====== ENTRIES SUPPLIED

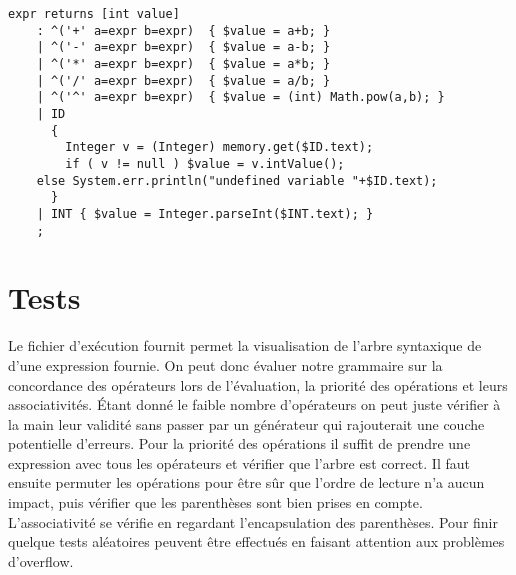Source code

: \documentclass[paper=a4, fontsize=11pt]{scrartcl} %
\numberwithin{equation}{section} %
\numberwithin{figure}{section} %
\numberwithin{table}{section} %
\begin{document}
\begin{lstlisting}[label=eval_file,caption=Fichier Eval.g,
linebackgroundcolor={\lstcolorlines[orange!30]{6}\lstcolorlines[blue!30]{5}}]
expr returns [int value]
    : ^('+' a=expr b=expr)  { $value = a+b; }
    | ^('-' a=expr b=expr)  { $value = a-b; }
    | ^('*' a=expr b=expr)  { $value = a*b; }
    | ^('/' a=expr b=expr)  { $value = a/b; }
    | ^('^' a=expr b=expr)  { $value = (int) Math.pow(a,b); }
    | ID
      {
        Integer v = (Integer) memory.get($ID.text);
        if ( v != null ) $value = v.intValue();
	else System.err.println("undefined variable "+$ID.text);
      }
    | INT { $value = Integer.parseInt($INT.text); }
    ;
\end{lstlisting}




\section{Tests}

Le fichier d'exécution fournit permet la visualisation de l'arbre syntaxique de
d'une expression fournie. On peut donc évaluer notre grammaire sur la
concordance des opérateurs lors de l'évaluation, la priorité des opérations et
leurs associativités. Étant donné le faible nombre d'opérateurs on peut juste
vérifier à la main leur validité sans passer par un générateur qui rajouterait
une couche potentielle d'erreurs. Pour la priorité des opérations il suffit de
prendre une expression avec tous les opérateurs et vérifier que l'arbre est
correct. Il faut ensuite permuter les opérations pour être sûr que l'ordre de
lecture n'a aucun impact, puis vérifier que les parenthèses sont bien prises en
compte. L'associativité se vérifie en regardant l'encapsulation des parenthèses.
Pour finir quelque tests aléatoires peuvent être effectués en faisant attention
aux problèmes d'overflow.
\end{document}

============

▶ EXERCISE BRIEF:
All the material above must be copied exactly, and no picture belongs in the copy.

▶ WRITTEN ANSWER:
Source code

: \documentclass[paper=a4, fontsize=11pt]{scrartcl} %
\numberwithin{equation}{section} %
\numberwithin{figure}{section} %
\numberwithin{table}{section} %
\begin{document}
\begin{lstlisting}[label=eval_file,caption=Fichier Eval.g,
linebackgroundcolor={\lstcolorlines[orange!30]{6}\lstcolorlines[blue!30]{5}}]
expr returns [int value]
    : ^('+' a=expr b=expr)  { $value = a+b; }
    | ^('-' a=expr b=expr)  { $value = a-b; }
    | ^('*' a=expr b=expr)  { $value = a*b; }
    | ^('/' a=expr b=expr)  { $value = a/b; }
    | ^('^' a=expr b=expr)  { $value = (int) Math.pow(a,b); }
    | ID
      {
        Integer v = (Integer) memory.get($ID.text);
        if ( v != null ) $value = v.intValue();
	else System.err.println("undefined variable "+$ID.text);
      }
    | INT { $value = Integer.parseInt($INT.text); }
    ;
\end{lstlisting}




\section{Tests}

Le fichier d'exécution fournit permet la visualisation de l'arbre syntaxique de
d'une expression fournie. On peut donc évaluer notre grammaire sur la
concordance des opérateurs lors de l'évaluation, la priorité des opérations et
leurs associativités. Étant donné le faible nombre d'opérateurs on peut juste
vérifier à la main leur validité sans passer par un générateur qui rajouterait
une couche potentielle d'erreurs. Pour la priorité des opérations il suffit de
prendre une expression avec tous les opérateurs et vérifier que l'arbre est
correct. Il faut ensuite permuter les opérations pour être sûr que l'ordre de
lecture n'a aucun impact, puis vérifier que les parenthèses sont bien prises en
compte. L'associativité se vérifie en regardant l'encapsulation des parenthèses.
Pour finir quelque tests aléatoires peuvent être effectués en faisant attention
aux problèmes d'overflow.
\end{document}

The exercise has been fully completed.